Source records
▶

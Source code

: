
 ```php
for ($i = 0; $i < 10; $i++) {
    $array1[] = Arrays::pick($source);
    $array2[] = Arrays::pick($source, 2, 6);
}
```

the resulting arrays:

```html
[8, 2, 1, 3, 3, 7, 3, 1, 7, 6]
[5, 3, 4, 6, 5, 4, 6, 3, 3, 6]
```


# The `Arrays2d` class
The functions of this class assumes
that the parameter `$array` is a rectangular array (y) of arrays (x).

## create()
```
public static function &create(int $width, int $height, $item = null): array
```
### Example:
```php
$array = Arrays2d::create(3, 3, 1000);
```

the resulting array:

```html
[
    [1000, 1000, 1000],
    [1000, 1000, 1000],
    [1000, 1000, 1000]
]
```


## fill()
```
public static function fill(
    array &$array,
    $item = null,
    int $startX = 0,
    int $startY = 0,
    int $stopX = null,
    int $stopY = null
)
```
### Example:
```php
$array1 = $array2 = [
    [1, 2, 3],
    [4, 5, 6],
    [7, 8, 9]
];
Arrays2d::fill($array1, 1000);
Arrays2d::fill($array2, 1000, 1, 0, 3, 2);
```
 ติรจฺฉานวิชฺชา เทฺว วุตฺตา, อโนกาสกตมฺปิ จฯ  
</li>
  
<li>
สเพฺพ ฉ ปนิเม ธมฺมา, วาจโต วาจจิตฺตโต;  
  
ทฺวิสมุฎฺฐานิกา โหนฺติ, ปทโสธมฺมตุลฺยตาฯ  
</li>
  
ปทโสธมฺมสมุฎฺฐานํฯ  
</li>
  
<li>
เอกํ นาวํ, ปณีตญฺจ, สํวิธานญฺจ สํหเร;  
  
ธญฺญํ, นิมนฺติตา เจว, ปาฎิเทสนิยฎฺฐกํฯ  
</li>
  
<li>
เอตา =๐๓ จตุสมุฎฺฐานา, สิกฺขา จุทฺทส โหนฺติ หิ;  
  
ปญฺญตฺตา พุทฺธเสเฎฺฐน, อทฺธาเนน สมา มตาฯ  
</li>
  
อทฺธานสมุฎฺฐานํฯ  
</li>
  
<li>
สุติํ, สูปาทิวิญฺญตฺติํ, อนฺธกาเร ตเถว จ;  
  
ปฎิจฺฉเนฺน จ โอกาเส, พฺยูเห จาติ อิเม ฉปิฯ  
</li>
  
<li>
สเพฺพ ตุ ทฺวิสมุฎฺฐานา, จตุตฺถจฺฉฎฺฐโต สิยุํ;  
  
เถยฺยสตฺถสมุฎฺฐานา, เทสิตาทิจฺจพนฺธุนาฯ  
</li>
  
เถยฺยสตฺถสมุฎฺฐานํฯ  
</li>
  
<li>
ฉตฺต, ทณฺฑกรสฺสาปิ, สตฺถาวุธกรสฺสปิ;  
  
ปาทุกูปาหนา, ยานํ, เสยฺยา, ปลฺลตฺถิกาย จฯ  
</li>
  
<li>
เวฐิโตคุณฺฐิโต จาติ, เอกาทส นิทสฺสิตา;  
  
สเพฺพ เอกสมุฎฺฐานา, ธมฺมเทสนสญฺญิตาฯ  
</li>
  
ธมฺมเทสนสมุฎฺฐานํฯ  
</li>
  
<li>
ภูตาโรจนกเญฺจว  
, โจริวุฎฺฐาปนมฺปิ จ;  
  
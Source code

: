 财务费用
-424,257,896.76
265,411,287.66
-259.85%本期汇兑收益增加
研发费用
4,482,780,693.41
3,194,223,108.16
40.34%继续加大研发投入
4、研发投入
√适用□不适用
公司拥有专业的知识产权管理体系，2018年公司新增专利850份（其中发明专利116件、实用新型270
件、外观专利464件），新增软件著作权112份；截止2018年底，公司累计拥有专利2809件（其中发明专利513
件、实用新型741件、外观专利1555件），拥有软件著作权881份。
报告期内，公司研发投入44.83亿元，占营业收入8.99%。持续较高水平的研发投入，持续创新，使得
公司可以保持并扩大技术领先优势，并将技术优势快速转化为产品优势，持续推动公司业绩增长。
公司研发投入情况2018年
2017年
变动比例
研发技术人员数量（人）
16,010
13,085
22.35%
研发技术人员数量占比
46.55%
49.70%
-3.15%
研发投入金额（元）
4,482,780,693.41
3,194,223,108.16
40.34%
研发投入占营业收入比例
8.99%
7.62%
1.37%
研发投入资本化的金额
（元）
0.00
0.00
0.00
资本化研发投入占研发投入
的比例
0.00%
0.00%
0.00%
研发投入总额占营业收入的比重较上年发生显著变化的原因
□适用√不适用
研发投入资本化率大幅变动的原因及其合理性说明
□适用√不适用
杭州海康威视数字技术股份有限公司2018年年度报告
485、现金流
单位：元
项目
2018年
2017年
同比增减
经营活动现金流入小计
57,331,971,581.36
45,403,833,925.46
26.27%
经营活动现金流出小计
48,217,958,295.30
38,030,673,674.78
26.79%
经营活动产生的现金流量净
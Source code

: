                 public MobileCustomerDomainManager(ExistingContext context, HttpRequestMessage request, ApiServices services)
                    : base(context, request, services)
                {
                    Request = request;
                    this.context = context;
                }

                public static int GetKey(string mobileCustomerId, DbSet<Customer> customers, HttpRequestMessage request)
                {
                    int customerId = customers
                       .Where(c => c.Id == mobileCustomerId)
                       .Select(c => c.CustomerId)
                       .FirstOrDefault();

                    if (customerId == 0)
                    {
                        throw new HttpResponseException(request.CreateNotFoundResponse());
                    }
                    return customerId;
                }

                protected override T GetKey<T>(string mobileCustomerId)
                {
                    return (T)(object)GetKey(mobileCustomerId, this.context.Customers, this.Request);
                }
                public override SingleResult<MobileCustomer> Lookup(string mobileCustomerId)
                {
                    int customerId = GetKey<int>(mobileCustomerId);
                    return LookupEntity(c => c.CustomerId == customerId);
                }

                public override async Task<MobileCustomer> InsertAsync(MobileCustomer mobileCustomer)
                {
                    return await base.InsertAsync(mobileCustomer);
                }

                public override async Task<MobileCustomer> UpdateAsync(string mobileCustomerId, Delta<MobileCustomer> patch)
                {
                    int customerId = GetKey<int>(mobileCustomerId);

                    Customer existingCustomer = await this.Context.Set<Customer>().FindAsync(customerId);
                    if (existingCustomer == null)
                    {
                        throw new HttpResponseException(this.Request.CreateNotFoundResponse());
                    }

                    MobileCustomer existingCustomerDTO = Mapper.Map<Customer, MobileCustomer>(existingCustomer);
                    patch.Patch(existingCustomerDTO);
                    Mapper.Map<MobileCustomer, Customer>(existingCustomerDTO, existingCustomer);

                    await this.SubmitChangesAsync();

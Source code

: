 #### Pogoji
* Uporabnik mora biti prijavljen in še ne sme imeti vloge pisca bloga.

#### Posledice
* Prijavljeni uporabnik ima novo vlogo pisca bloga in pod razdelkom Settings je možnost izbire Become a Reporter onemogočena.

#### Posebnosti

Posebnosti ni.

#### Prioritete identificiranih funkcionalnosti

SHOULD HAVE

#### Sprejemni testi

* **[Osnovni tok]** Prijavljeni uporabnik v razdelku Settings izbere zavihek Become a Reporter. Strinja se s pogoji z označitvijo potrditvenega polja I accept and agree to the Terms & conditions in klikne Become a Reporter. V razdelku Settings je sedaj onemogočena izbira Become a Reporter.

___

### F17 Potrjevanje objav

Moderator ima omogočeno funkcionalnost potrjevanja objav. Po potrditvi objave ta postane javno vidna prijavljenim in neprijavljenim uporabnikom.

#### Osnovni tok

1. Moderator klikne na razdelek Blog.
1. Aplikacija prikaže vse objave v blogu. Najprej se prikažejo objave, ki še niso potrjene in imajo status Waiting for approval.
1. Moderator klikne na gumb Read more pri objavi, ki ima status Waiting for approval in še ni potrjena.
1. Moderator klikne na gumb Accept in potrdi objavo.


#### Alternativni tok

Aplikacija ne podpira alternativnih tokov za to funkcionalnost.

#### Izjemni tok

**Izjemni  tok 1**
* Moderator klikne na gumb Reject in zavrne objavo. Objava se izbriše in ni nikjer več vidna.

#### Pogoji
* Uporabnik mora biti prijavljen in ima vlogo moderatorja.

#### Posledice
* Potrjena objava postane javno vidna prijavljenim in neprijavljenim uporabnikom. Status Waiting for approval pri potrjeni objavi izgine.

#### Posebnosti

◀

## BRIEF:
In the data, how many lines hold the word "objave"? State that number alone.

## WRITTEN REPLY:
2